A quarter of the respondents polled would like to socialise more, two thirds (66%) are happy with the amount they do, and 4% said they would like to socialise less in a typical day. Women are more likely to want to socialise more with 27% compared to 22% men.
Younger people are more likely to want to socialise (41%) than older people (20%), and over a third (34%) of single people would want to interact more, as do 40% of parents with children under 5 years old.
On average, British people have five close friends whom they feel close enough to discuss personal issues. Those aged between 25-34 have an average of seven. Almost a fifth of older people say they have no close friends or just the one if that!

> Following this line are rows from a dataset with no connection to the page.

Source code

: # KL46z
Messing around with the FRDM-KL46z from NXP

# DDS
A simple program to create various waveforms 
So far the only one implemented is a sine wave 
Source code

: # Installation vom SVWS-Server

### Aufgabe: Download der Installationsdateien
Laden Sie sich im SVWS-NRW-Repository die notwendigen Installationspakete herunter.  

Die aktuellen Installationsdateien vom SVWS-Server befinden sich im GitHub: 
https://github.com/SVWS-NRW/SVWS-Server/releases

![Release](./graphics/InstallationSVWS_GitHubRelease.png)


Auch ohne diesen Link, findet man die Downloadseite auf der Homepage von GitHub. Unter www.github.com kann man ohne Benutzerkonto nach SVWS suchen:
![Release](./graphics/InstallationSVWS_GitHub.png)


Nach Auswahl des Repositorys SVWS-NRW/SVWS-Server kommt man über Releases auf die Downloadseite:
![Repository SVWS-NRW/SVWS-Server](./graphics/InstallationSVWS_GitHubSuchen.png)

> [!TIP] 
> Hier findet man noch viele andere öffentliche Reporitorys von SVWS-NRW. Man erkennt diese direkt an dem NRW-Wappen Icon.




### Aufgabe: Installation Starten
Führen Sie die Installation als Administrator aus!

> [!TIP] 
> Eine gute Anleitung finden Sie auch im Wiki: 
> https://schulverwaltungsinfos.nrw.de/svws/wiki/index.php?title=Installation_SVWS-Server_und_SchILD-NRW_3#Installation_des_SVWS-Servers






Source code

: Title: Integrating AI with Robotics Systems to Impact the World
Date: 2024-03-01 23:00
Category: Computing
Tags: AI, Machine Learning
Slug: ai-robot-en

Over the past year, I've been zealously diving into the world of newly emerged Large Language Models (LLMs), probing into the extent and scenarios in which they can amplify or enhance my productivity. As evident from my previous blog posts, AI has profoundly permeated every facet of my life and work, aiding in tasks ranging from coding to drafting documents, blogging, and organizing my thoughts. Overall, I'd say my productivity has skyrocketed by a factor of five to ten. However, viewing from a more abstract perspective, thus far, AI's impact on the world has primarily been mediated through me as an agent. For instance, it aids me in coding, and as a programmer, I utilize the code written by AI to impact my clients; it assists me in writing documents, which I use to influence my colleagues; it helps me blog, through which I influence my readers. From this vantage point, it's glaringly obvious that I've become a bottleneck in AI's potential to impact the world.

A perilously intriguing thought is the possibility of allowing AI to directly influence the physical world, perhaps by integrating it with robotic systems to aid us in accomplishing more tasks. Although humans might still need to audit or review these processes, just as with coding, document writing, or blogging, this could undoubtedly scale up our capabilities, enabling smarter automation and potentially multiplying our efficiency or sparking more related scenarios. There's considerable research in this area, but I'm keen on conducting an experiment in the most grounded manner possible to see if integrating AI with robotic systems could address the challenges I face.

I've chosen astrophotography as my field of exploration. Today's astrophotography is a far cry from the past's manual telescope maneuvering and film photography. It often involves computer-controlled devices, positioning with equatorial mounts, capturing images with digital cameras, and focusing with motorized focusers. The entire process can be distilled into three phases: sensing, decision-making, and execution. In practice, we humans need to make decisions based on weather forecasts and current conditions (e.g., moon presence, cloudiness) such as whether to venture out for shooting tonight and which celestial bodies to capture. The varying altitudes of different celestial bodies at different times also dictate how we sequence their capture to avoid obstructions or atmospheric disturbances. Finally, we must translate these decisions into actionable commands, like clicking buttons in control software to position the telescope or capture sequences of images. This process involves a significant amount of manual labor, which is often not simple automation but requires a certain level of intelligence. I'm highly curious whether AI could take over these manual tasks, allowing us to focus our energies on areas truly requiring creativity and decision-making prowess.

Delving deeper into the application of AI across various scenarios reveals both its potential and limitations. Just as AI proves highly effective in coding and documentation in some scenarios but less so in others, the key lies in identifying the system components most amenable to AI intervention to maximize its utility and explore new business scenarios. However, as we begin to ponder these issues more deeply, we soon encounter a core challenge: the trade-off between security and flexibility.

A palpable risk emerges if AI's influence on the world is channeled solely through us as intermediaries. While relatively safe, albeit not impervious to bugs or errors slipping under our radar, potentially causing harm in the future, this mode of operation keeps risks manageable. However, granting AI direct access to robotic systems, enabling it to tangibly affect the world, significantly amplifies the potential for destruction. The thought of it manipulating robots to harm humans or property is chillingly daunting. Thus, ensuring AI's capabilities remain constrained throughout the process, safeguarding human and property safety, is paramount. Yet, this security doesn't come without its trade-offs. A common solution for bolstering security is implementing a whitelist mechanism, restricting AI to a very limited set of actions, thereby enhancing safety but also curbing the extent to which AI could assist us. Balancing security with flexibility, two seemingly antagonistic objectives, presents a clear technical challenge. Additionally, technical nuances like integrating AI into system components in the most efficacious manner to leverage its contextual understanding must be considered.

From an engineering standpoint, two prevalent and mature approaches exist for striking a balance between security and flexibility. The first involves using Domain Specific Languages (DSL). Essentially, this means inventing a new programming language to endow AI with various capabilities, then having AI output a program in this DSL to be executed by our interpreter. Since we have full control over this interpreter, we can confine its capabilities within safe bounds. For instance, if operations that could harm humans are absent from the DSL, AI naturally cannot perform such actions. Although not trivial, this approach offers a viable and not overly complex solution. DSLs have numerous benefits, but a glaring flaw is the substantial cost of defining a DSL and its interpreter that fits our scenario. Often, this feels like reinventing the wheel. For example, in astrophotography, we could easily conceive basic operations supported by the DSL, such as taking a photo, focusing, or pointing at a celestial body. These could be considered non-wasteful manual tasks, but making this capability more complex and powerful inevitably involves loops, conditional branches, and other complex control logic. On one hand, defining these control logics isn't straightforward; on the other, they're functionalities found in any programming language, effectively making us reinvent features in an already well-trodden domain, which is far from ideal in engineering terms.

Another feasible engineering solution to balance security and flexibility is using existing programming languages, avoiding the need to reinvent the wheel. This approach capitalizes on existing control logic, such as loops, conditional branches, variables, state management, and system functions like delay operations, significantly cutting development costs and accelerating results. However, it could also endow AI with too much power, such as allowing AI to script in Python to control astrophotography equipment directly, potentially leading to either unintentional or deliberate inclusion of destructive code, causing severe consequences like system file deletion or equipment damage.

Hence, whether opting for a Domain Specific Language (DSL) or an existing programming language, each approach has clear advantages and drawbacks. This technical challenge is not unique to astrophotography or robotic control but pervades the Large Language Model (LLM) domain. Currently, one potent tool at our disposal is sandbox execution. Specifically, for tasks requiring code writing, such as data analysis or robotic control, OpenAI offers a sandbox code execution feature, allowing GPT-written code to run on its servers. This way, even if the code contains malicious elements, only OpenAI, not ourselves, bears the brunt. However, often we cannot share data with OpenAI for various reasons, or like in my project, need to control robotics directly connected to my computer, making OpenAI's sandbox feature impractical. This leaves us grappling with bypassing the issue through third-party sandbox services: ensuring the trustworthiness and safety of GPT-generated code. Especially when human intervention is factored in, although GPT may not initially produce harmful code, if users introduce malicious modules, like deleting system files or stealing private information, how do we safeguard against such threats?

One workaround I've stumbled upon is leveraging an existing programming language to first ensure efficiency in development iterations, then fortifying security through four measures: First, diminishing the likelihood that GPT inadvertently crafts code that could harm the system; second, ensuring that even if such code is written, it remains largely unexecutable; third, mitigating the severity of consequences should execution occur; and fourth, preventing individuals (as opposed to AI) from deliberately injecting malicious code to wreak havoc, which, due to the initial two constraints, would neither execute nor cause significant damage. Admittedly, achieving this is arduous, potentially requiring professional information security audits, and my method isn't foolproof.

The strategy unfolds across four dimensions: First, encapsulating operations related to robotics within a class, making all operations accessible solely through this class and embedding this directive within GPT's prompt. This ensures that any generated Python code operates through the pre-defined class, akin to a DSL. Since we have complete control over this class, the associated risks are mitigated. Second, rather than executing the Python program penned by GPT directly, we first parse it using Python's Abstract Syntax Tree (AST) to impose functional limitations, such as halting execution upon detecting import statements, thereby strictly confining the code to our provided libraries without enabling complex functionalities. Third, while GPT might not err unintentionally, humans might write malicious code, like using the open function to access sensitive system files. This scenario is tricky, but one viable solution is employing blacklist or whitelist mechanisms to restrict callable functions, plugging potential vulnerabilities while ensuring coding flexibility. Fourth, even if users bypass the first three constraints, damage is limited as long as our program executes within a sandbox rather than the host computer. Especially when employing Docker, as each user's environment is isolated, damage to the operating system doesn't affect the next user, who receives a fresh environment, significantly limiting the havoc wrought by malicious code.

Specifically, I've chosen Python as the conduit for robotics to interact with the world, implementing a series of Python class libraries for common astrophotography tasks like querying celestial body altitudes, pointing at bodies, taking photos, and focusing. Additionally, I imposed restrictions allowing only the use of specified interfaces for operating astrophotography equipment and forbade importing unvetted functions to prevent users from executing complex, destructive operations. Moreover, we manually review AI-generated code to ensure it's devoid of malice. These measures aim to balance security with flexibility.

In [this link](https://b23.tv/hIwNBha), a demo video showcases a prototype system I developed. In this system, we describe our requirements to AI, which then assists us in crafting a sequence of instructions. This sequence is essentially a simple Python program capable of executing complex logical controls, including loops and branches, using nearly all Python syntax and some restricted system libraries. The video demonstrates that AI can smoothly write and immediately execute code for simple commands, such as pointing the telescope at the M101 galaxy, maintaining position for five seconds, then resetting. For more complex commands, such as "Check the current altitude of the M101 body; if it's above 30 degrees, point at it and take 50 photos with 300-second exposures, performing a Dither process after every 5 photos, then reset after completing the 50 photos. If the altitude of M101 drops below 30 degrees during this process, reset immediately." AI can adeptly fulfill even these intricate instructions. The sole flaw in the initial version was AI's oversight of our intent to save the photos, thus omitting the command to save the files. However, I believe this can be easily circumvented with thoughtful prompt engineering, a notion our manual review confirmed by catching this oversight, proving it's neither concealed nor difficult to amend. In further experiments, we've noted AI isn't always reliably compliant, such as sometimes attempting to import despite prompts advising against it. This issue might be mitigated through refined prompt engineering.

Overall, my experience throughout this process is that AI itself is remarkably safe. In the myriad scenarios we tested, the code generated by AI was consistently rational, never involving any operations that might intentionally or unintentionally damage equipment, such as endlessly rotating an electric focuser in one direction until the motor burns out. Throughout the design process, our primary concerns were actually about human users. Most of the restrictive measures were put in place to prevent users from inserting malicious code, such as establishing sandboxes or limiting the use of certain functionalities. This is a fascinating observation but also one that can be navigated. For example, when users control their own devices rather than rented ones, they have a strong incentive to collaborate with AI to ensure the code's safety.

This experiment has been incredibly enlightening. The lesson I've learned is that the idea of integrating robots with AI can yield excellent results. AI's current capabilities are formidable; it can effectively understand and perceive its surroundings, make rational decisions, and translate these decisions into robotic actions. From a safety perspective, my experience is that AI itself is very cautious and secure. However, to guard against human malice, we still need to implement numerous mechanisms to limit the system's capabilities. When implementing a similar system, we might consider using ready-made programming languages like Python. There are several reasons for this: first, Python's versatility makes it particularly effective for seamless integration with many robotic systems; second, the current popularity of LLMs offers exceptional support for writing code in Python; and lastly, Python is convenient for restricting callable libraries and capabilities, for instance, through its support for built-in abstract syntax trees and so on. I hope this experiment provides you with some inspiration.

Amanda Watkin, General Secretary for Rotary International in Great Britain and Ireland, said: “How sad that loneliness is so prevalent in these modern times. No one should have to spend so much time alone in front of the TV or feel they need to chat to Alexa or Siri for company. People seem to be losing the art of socialising with each other and relying on technology instead. That’s why we’re encouraging people to seek out new groups or volunteering opportunities as a way to meet new people and have the opportunity to socialise within their local community.”
A third (34%) of respondents feel close to their mothers, yet only a fifth (22%) feel close to their fathers. Men (25%) are more likely to feel close to their dads than women do (19%). 40% feel close to their siblings, 62% with their partners and 26% with their work colleagues. Other responses came in with college or school friends (20%), neighbours (15%) or through playing sports (8%).

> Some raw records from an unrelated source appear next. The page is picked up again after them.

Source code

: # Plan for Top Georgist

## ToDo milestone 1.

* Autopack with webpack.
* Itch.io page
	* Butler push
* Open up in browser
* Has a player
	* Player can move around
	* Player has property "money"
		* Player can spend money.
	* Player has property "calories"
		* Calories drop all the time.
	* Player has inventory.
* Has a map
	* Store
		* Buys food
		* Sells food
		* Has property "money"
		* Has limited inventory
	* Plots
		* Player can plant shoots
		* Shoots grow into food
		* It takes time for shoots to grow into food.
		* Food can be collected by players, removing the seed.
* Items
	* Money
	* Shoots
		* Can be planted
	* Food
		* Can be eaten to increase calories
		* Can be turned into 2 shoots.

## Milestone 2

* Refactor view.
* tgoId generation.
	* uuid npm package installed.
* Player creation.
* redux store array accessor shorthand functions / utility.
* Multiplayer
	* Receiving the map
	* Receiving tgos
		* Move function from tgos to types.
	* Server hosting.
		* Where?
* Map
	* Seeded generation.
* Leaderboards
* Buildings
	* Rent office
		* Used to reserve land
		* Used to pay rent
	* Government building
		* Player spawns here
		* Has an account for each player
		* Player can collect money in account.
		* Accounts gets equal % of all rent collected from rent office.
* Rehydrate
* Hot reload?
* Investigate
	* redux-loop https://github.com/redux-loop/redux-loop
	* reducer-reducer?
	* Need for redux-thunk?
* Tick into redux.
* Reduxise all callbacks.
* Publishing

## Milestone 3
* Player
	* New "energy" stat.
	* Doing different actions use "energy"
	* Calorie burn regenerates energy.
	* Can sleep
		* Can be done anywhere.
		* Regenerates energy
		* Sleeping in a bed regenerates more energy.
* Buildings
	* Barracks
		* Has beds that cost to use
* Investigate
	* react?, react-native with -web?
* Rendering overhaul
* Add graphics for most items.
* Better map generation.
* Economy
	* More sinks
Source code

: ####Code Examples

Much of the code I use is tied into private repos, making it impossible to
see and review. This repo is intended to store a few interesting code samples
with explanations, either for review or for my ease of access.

8% of the respondents say that they don’t have any close friends. Of those who do, 16% see them daily and 49% see them on a weekly basis. A further fifth (20%) see their close friends monthly, whilst 16% see them less frequently.
47% of respondents speak to their close friends in person, a third (33%) tend to contact them most frequently via text message and 11% tend to call them.
15% of respondents see texting as a better form of communication than speaking to someone and 30% view sending photos (e.g. Snapchat) to be a good form of communicating. A quarter (24%) of those surveyed see a voice call as a better means of conversation than having a face to face conversation. Half (49%) regards this method as the same as speaking in person.
Almost half (47%) of those surveyed say that they tend to feel lonely. 6% are lonely all the time, 14% say they often feel lonely and 27% sometimes get lonely. Londoners are most likely to feel lonely, with a tenth (11%) of respondents feel lonely all of the time and a further 21% often feeling lonely.
Evenings are the time when the most people feel lonely, 41% of people said that this feeling descends when they are alone in the evening. 14% of those surveyed have gone to the shops for the sake of getting out and have a conversation with someone, 6% have gone to the GP for the same reason, and 6% have ordered post just to chat to the postman!
19% of respondents say they often find themselves playing with their phones and ignoring the people around them.